The filling of the Holy Spirit is not just a private, personal experience – it is the equipping of the whole body to come alive and fight! Ezekiel 37 is the Old Testament passage that matches with that day the Spirit came upon the disciples in the house. In that vision, Ezekiel saw a valley of dry bones – the remains of a defeated people. He was told to speak God’s word to the bones and in the vision he heard them rattling and saw them joining up again to form complete skeletons and then new muscles, sinews and skin covered them – but they were still lifeless bodies. Then he was told to announce God’s word to the breath of life (the Holy Spirit). The breath came across the valley and suddenly all the bodies stood on their feet and assembled as a huge and mighty army, ready to fight God’s enemies. God told Ezekiel that the meaning of this was God’s promise to put his Spirit within his people and make them strong in their own land. Jesus had already taught his disciples and ‘fleshed out’ their new lives, but now it was time for them to come fully alive in their spirits and overflow with the life-giving energy of the Spirit. It was time for them to arise as a mighty army. Every subsequent soldier joining that army needs to be filled with the Holy Spirit.

Christians are not holding out for a significant Christian to be raised amongst us –what is needed is that the whole body (in all its component parts) is brought to life! All of us together need the filling of God’s Spirit. It will be obvious that we have become a lively body when it is not only a few individuals who are eager to serve God, but as a church we are all together bursting to tell of what Jesus has done and speak praise of him. The proof that we haven’t reached that point yet is seen in our restless silence when the opportunity arises for us to confess Jesus as Lord and thank him for his goodness. Pray that sometime soon the Holy Spirit will impress himself upon us as a group. When that happens, there will not be uneasy silence while we wait for people to confess their love of God and tell of Jesus’ goodness and greatness – we will all be bursting with eagerness to share and sing, pray and confess.

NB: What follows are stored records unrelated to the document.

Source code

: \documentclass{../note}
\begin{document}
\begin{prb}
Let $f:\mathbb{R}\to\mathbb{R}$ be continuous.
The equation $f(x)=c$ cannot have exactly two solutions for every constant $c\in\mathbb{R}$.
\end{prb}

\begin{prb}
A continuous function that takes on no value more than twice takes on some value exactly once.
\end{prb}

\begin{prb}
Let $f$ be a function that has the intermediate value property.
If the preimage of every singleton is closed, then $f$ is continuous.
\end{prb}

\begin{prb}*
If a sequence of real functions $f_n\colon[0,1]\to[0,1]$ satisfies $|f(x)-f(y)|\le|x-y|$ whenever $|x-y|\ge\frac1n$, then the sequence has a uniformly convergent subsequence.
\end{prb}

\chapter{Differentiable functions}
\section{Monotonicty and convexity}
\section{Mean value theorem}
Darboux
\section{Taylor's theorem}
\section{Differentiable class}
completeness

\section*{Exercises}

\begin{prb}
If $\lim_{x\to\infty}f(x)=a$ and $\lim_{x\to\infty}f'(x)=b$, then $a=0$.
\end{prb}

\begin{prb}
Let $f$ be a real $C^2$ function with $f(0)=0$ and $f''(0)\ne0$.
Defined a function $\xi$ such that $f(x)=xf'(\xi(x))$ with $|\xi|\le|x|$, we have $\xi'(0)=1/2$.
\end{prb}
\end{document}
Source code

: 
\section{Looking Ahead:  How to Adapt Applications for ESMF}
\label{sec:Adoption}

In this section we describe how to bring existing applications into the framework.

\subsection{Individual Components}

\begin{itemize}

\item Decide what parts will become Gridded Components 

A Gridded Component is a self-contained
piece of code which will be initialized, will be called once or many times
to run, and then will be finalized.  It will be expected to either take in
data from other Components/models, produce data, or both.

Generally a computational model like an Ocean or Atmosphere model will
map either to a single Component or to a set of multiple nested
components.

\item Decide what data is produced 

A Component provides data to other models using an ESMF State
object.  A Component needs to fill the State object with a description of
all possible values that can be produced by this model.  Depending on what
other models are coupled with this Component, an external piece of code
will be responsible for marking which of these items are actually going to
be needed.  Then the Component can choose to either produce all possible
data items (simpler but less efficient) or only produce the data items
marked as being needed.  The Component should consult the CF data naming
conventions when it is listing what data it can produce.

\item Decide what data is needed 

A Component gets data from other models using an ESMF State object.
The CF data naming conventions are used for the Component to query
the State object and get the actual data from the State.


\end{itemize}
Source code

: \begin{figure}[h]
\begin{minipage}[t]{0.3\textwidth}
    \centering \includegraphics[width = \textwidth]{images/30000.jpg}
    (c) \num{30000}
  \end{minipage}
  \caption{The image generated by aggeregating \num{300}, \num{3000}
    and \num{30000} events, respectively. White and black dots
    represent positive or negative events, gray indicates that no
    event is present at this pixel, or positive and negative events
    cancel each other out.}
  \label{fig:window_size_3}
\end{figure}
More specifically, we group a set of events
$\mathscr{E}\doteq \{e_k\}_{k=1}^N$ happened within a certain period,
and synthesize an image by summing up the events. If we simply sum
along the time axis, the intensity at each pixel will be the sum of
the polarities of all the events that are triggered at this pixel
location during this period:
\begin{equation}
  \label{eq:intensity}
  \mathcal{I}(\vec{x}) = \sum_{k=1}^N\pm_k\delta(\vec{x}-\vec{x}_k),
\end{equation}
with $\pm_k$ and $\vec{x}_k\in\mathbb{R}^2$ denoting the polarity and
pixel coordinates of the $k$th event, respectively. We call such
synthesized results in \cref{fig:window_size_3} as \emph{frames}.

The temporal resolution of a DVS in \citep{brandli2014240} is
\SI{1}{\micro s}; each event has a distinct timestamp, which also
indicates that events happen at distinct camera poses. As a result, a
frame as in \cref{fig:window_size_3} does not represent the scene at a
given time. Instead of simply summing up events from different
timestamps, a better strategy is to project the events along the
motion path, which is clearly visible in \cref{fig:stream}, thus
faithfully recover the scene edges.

On that day, the Spirit came with three phenomena: a sound, a sight and a voice. The sound was like the rushing of strong wind. There is no mention of the effect of ordinary wind, as no was blown over. It was a spiritual sound that came from out of this world. It was the same rushing of wind that Ezekiel heard in the vision of dry bones. That sound filled the entire house and could be heard for some distance from the place, because people came running to see what was going on.

Jesus said that the Holy Spirit was like the wind, to emphasise his sovereignty. He is not programmed into action by people, nor is he conjured up by getting into an emotional frame of mind. He comes and goes according to God’s will. The wind blows where it wishes, and you hear its sound, but you do not know where it comes from or where it goes. So it is with everyone who is born of the Spirit (John 3.8).

You should not expect to be ‘touched’ by the Holy Spirit by going to emotional church programmes. If we are expecting the Spirit to bring power and blessing on our lives and in our church, then we must do what those early disciples did; they made sure that they were following all the instructions Jesus had already given them to that point. They stayed where they were put and were waiting for the promise of the Father (1.4,5). They remained in fellowship together (2.1), devoted themselves to prayer (1.14) and consulted the Scriptures (1.16), reflecting on all that Jesus had instructed them (1.3) – see Luke 24.44-49. It was in these circumstances that the Spirit fell upon them.

The correct way for individuals and a church to experience the motivational fire of the Holy Spirit, is to make certain we understand and are carrying out the instructions we have already been given. The Holy Spirit comes to confirm the words of Christ, not to work in spite of them. For example, if we have heard his words of instruction about marriage and do nothing to make sure that we are doing what he said about that, we should not expect that the Holy Spirit will ignore our disobedience and fill us anyway. We must do what we have already been told if we are to be in the place where the Spirit of God will come energetically into our midst. If there are people in the church resisting the instructions of Jesus, they are an obstacle to the work of the Holy Spirit. Jesus rebuked a group of people once: “Why do you call me ‘Lord! Lord!’ and do not do what I tell you?” Luke 6.46. These people spoke as if they were on his side, but never committed themselves to obeying what he commanded. Clearly, if we want an experience of Holy Spirit power – we must be in the right place. The right place is to be repenting of anything we are aware is offensive to God and positively doing the things we have already been taught.